Researchers in Denmark have come up with a simple blood test that can predict breast cancer up to five years before it develops. And even better - it's got an accuracy level of 80 percent, making it more effective than our current mammography tests, which are 75 percent accurate, and only after a person has already developed the cancer.

The University of Copenhagen team wanted to come up with a better option for breast cancer screening that was not only more accurate, but solved the problem of false positives that has been plaguing mammography for years. Last year, a study involving 13,000 women found that screening via mammography misses more than 2,000 cases of breast cancer per year in the UK alone, while falsely alerting other women that they have the disease when they don't.

Part of the problem with mammograms is dealing with those who have dense breast tissue - about one in three women do. Not only does it significantly increase your risk of developing breast cancer, but dense breast tissue makes it harder for the mammogram to pick up on any tell-tale lumps. Researchers have urged that ultrasounds be used part of the breast screening process in conjuction with mammograms - particularly for more at-risk women - to achieve better accuracy.

But perhaps this new blood test can change all that. It works by "measuring all of the compounds in the blood to build a 'metabolic profile' of an individual, in order to detect changes in the way chemicals are processed, during a pre-cancerous stage," says Laura Donnelly at the Telegraph. The concept is the same one used by researchers from Harvard University in the US to predict a person's liklihood of developing cancers such as leukaemia, lymphoma, and myelodysplastic syndrome in years to come, by looking for certain tell-tale mutations believed to originate in their blood stem cells.

To test the new breast cancer blood test's efficacy, the Danish researchers observed 57,000 participants over 20 years, gathering blood samples along the way.

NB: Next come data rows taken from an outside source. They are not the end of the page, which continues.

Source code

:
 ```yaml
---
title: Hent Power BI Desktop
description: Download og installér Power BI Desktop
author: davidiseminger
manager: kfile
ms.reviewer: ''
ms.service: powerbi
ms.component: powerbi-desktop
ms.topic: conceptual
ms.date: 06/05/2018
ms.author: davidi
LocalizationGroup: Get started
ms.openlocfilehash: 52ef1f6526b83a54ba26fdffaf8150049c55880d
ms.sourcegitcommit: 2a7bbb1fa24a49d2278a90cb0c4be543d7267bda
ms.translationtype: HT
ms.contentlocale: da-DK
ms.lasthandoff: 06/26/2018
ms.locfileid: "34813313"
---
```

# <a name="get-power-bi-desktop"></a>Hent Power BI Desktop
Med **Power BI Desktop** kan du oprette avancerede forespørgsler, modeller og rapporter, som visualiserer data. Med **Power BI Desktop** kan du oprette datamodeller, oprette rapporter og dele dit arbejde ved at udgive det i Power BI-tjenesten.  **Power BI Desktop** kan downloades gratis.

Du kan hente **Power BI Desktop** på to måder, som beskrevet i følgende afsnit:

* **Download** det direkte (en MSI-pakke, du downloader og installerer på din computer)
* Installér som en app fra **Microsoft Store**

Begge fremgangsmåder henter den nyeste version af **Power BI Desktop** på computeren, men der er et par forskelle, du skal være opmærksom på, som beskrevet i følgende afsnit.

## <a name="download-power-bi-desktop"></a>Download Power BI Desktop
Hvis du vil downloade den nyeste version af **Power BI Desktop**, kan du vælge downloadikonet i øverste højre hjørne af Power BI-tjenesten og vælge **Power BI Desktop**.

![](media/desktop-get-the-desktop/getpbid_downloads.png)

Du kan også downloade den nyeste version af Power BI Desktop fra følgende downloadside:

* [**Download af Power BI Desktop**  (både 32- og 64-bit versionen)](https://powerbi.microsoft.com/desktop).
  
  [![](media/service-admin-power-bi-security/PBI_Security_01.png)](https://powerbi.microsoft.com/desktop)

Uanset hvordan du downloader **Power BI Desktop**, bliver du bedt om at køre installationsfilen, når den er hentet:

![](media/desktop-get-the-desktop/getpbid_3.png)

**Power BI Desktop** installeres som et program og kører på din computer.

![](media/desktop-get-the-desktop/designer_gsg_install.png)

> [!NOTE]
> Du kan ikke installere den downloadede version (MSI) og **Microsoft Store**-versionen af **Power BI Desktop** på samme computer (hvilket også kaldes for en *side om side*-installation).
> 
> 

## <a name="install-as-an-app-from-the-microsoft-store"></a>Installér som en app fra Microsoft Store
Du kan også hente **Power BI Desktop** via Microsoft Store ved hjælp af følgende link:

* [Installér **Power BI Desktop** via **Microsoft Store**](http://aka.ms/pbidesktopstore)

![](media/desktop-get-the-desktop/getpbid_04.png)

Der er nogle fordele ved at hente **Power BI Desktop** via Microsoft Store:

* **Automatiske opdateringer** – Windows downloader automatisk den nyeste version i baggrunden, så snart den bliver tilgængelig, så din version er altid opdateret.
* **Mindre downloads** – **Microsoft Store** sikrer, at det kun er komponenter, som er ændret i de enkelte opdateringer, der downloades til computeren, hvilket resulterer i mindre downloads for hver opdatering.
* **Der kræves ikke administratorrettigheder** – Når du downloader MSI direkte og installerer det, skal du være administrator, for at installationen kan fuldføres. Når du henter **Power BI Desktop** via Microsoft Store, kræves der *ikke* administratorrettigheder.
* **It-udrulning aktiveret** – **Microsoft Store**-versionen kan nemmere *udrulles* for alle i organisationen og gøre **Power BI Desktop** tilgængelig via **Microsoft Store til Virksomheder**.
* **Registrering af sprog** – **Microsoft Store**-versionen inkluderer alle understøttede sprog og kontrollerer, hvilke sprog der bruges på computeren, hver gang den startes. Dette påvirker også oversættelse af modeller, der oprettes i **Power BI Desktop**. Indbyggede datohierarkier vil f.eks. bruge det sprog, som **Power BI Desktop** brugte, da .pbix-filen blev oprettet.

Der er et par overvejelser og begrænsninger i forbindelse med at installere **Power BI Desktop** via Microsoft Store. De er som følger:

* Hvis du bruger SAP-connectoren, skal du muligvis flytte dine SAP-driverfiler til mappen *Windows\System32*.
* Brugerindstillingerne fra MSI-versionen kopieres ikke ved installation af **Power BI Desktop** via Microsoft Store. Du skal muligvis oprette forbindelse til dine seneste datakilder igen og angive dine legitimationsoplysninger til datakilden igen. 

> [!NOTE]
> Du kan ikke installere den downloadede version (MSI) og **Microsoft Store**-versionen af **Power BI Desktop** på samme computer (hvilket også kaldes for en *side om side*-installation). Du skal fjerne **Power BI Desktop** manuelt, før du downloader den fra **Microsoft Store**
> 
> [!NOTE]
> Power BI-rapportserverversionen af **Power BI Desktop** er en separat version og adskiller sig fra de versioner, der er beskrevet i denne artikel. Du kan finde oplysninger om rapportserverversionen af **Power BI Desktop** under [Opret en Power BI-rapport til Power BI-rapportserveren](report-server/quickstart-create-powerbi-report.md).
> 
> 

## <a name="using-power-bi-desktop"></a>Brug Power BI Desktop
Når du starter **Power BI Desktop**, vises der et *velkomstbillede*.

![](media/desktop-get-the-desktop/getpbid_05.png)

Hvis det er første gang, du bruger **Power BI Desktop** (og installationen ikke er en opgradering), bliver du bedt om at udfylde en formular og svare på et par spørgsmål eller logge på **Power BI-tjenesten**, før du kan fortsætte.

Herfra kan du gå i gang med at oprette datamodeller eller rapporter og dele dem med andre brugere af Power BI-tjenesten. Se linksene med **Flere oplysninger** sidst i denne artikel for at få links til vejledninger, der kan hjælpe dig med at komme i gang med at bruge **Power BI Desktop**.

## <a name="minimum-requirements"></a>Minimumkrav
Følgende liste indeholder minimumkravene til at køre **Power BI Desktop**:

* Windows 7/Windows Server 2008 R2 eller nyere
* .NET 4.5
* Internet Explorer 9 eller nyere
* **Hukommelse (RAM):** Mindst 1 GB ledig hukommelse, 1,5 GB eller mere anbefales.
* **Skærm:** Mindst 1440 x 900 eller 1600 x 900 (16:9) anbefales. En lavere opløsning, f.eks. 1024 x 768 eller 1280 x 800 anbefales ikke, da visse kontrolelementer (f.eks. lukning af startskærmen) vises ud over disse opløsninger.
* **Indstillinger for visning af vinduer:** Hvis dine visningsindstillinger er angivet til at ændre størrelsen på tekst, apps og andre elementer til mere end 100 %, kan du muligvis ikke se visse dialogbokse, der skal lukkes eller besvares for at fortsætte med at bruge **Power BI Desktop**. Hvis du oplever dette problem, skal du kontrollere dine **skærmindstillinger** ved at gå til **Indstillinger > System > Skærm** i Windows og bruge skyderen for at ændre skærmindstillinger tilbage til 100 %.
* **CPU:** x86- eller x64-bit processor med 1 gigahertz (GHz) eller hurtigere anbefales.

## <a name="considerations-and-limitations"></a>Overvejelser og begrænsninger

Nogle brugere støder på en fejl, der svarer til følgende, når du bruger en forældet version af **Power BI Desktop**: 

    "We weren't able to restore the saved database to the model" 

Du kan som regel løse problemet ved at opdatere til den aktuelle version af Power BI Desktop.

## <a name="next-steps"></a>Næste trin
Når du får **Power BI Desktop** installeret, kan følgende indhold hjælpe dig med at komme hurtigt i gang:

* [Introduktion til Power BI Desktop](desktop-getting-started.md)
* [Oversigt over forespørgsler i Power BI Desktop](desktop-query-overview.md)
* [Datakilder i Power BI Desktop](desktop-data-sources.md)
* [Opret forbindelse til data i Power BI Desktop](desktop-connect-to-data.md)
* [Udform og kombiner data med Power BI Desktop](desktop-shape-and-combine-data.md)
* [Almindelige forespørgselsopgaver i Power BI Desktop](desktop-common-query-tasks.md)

A smaller selection of 800 women was split into two groups - those who remained healthy throughout the entire process, and those who developed breast cancer within seven years of their first blood sample - and their blood samples were compared and their metabolic profiles built. The method was also used to to predict breast cancer in a different dataset of women who were examined in 1997.

The researchers found they were able to predict, with 80 percent accuracy, which patients would be affected by the disease, just by looking at the metabolic profiles they built from the participants' blood samples. And while 100 percent accuracy is always better, the big benefit of this test is that it gives at-risk women a head-start in fighting the disease. Early detection is crucial for breast cancer - if you catch it up to stage 2, you have a 93 to 100 percent chance of surviving the diseases, which drops down to 72 percent at stage 3, and 22 percent at stage four. And by building a metabolic profile for each patient who undergoes the test, the potential is there to predict a whole host of other diseases too.

"It is not perfect, but it is truly amazing that we can predict breast cancer years into the future," lead researcher Rasmus Bro told The Telegraph.

The results have been published in Metabolomics.

"These exciting findings could help us move a step closer to being able to identify a woman's individual risk of developing breast cancer," Samia al Qadhi - Chief Executive at Breast Cancer Care in the UK, who was not involved in the research - told Donnelly at The Telegraph. "The earlier breast cancer is diagnosed the more effective treatment may be. So we welcome any new research, like this, that may offer the possibility of knowing which women may develop the disease in the future."

Fingers crossed they can get this through clinical trials and out to the public.